---------- INPUT

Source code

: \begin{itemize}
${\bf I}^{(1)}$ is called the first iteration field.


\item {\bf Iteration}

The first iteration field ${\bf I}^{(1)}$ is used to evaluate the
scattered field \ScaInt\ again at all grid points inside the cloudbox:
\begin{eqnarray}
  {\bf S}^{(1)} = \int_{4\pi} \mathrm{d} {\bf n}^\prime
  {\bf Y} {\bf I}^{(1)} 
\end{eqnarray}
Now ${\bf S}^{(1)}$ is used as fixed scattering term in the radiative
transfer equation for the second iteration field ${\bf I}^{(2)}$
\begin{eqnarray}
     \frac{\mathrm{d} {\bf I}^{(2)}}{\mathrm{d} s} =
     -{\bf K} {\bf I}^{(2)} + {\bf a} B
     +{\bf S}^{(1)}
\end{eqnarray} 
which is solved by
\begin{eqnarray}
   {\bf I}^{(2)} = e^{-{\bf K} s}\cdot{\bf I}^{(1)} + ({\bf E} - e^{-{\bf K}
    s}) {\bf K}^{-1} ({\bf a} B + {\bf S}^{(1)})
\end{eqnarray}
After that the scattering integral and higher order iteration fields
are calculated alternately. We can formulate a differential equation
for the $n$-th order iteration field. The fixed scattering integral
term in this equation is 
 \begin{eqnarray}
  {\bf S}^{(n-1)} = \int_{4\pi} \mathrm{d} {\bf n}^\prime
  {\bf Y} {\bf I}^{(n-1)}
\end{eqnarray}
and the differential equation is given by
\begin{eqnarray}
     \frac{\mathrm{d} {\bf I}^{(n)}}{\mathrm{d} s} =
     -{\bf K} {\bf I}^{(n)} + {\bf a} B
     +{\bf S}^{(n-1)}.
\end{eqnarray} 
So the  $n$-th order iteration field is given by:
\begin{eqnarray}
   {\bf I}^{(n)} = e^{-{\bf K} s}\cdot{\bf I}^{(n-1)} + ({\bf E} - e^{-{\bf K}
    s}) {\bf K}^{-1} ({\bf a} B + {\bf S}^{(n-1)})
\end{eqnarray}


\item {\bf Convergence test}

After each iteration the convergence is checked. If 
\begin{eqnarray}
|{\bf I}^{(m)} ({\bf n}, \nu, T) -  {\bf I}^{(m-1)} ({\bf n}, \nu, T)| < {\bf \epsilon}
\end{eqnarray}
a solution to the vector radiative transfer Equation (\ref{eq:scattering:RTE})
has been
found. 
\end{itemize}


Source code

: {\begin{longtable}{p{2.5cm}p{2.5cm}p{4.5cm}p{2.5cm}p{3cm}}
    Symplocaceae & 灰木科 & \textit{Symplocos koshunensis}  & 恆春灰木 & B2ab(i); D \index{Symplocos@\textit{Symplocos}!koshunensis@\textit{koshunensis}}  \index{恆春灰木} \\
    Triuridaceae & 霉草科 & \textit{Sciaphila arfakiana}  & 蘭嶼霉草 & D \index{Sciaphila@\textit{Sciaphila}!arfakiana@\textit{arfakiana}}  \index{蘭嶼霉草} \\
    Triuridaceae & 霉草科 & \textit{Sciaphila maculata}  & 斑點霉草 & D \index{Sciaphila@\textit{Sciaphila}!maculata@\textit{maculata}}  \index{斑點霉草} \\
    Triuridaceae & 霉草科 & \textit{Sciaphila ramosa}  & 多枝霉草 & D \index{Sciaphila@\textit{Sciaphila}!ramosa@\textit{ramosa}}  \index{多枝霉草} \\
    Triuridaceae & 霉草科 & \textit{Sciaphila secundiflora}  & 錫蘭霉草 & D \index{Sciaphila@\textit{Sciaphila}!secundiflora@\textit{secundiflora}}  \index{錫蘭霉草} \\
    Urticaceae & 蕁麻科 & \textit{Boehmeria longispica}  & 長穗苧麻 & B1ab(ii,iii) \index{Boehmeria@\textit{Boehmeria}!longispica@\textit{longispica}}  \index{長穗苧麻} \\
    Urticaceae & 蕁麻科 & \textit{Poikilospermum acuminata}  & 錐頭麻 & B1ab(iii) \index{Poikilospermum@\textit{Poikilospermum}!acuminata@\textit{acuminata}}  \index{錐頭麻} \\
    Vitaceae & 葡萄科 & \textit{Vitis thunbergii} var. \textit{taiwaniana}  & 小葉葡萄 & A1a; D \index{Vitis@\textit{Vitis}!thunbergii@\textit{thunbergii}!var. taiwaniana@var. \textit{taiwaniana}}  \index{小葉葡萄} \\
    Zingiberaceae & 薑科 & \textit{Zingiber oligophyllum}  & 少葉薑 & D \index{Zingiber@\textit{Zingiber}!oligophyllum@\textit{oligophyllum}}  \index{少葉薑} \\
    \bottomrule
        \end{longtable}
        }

--------------------

▶ **WHAT IS BEING ASKED**
Give the records back in full, word for word.

▶ **THE COMPLETED TASK**
Source code

: \begin{itemize}
${\bf I}^{(1)}$ is called the first iteration field.


\item {\bf Iteration}

The first iteration field ${\bf I}^{(1)}$ is used to evaluate the
scattered field \ScaInt\ again at all grid points inside the cloudbox:
\begin{eqnarray}
  {\bf S}^{(1)} = \int_{4\pi} \mathrm{d} {\bf n}^\prime
  {\bf Y} {\bf I}^{(1)} 
\end{eqnarray}
Now ${\bf S}^{(1)}$ is used as fixed scattering term in the radiative
transfer equation for the second iteration field ${\bf I}^{(2)}$
\begin{eqnarray}
     \frac{\mathrm{d} {\bf I}^{(2)}}{\mathrm{d} s} =
     -{\bf K} {\bf I}^{(2)} + {\bf a} B
     +{\bf S}^{(1)}
\end{eqnarray} 
which is solved by
\begin{eqnarray}
   {\bf I}^{(2)} = e^{-{\bf K} s}\cdot{\bf I}^{(1)} + ({\bf E} - e^{-{\bf K}
    s}) {\bf K}^{-1} ({\bf a} B + {\bf S}^{(1)})
\end{eqnarray}
After that the scattering integral and higher order iteration fields
are calculated alternately. We can formulate a differential equation
for the $n$-th order iteration field. The fixed scattering integral
term in this equation is 
 \begin{eqnarray}
  {\bf S}^{(n-1)} = \int_{4\pi} \mathrm{d} {\bf n}^\prime
  {\bf Y} {\bf I}^{(n-1)}
\end{eqnarray}
and the differential equation is given by
\begin{eqnarray}
     \frac{\mathrm{d} {\bf I}^{(n)}}{\mathrm{d} s} =
     -{\bf K} {\bf I}^{(n)} + {\bf a} B
     +{\bf S}^{(n-1)}.
\end{eqnarray} 
So the  $n$-th order iteration field is given by:
\begin{eqnarray}
   {\bf I}^{(n)} = e^{-{\bf K} s}\cdot{\bf I}^{(n-1)} + ({\bf E} - e^{-{\bf K}
    s}) {\bf K}^{-1} ({\bf a} B + {\bf S}^{(n-1)})
\end{eqnarray}


\item {\bf Convergence test}

After each iteration the convergence is checked. If 
\begin{eqnarray}
|{\bf I}^{(m)} ({\bf n}, \nu, T) -  {\bf I}^{(m-1)} ({\bf n}, \nu, T)| < {\bf \epsilon}
\end{eqnarray}
a solution to the vector radiative transfer Equation (\ref{eq:scattering:RTE})
has been
found. 
\end{itemize}


Source code

: {\begin{longtable}{p{2.5cm}p{2.5cm}p{4.5cm}p{2.5cm}p{3cm}}
    Symplocaceae & 灰木科 & \textit{Symplocos koshunensis}  & 恆春灰木 & B2ab(i); D \index{Symplocos@\textit{Symplocos}!koshunensis@\textit{koshunensis}}  \index{恆春灰木} \\
    Triuridaceae & 霉草科 & \textit{Sciaphila arfakiana}  & 蘭嶼霉草 & D \index{Sciaphila@\textit{Sciaphila}!arfakiana@\textit{arfakiana}}  \index{蘭嶼霉草} \\
    Triuridaceae & 霉草科 & \textit{Sciaphila maculata}  & 斑點霉草 & D \index{Sciaphila@\textit{Sciaphila}!maculata@\textit{maculata}}  \index{斑點霉草} \\
    Triuridaceae & 霉草科 & \textit{Sciaphila ramosa}  & 多枝霉草 & D \index{Sciaphila@\textit{Sciaphila}!ramosa@\textit{ramosa}}  \index{多枝霉草} \\
    Triuridaceae & 霉草科 & \textit{Sciaphila secundiflora}  & 錫蘭霉草 & D \index{Sciaphila@\textit{Sciaphila}!secundiflora@\textit{secundiflora}}  \index{錫蘭霉草} \\
    Urticaceae & 蕁麻科 & \textit{Boehmeria longispica}  & 長穗苧麻 & B1ab(ii,iii) \index{Boehmeria@\textit{Boehmeria}!longispica@\textit{longispica}}  \index{長穗苧麻} \\
    Urticaceae & 蕁麻科 & \textit{Poikilospermum acuminata}  & 錐頭麻 & B1ab(iii) \index{Poikilospermum@\textit{Poikilospermum}!acuminata@\textit{acuminata}}  \index{錐頭麻} \\
    Vitaceae & 葡萄科 & \textit{Vitis thunbergii} var. \textit{taiwaniana}  & 小葉葡萄 & A1a; D \index{Vitis@\textit{Vitis}!thunbergii@\textit{thunbergii}!var. taiwaniana@var. \textit{taiwaniana}}  \index{小葉葡萄} \\
    Zingiberaceae & 薑科 & \textit{Zingiber oligophyllum}  & 少葉薑 & D \index{Zingiber@\textit{Zingiber}!oligophyllum@\textit{oligophyllum}}  \index{少葉薑} \\
    \bottomrule
        \end{longtable}
        }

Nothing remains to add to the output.